**WHAT YOU ARE ASKED TO DO:** Repeat exactly, and only, the lines below starting at the line that contains "P_H(D) \to P_H(C)$ by" and ending at the line that contains "For well-definedness, we", inclusive of both.

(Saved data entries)

========

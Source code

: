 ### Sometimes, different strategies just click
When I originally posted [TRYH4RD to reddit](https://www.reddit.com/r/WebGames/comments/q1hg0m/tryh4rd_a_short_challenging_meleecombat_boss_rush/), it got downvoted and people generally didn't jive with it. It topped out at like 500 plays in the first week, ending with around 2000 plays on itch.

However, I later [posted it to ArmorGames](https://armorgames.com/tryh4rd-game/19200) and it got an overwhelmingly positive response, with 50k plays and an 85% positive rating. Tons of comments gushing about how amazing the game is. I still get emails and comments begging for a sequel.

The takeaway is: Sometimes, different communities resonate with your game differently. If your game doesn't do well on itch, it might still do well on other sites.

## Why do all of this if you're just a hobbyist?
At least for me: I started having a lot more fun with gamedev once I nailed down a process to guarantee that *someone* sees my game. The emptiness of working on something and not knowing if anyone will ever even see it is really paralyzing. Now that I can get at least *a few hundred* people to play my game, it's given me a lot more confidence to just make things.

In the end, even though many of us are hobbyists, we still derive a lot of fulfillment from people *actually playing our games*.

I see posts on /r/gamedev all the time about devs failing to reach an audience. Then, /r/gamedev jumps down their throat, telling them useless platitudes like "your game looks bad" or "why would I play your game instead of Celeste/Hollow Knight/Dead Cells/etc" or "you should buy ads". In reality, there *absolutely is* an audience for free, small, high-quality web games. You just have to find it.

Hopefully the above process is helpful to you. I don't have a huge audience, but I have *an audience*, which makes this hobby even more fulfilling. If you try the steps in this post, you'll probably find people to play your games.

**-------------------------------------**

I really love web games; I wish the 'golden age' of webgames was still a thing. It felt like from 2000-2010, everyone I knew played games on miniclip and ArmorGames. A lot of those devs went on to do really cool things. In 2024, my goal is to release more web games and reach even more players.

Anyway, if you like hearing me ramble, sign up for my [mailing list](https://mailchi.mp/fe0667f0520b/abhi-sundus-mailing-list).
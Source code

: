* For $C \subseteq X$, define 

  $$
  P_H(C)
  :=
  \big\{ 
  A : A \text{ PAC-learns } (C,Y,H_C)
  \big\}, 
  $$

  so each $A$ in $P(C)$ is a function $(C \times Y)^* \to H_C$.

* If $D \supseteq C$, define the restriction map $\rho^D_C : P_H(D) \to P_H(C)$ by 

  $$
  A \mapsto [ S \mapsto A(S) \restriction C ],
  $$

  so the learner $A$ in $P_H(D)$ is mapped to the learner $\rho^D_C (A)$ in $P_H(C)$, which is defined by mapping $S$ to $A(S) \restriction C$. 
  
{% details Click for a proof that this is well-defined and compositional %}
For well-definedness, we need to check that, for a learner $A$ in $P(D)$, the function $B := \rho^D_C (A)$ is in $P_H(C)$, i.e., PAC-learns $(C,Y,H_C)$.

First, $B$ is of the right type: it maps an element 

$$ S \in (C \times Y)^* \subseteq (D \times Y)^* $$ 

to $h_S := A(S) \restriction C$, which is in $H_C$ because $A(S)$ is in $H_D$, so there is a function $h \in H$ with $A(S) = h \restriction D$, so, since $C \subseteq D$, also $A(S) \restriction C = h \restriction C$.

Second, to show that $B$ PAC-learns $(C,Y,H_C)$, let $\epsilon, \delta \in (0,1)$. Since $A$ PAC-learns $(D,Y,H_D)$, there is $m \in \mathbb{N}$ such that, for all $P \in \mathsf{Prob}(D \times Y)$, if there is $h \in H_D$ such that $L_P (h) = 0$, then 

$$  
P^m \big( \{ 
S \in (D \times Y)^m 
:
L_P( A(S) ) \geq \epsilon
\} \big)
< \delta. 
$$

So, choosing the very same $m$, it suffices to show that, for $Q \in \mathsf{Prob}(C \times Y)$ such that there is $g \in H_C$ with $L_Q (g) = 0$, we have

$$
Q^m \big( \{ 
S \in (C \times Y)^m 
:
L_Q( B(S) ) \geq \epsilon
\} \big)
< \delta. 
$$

========

**SOLUTION TO THIS PROBLEM:**
* If $D \supseteq C$, define the restriction map $\rho^D_C : P_H(D) \to P_H(C)$ by 

  $$
  A \mapsto [ S \mapsto A(S) \restriction C ],
  $$

  so the learner $A$ in $P_H(D)$ is mapped to the learner $\rho^D_C (A)$ in $P_H(C)$, which is defined by mapping $S$ to $A(S) \restriction C$. 
  
{% details Click for a proof that this is well-defined and compositional %}
For well-definedness, we need to check that, for a learner $A$ in $P(D)$, the function $B := \rho^D_C (A)$ is in $P_H(C)$, i.e., PAC-learns $(C,Y,H_C)$.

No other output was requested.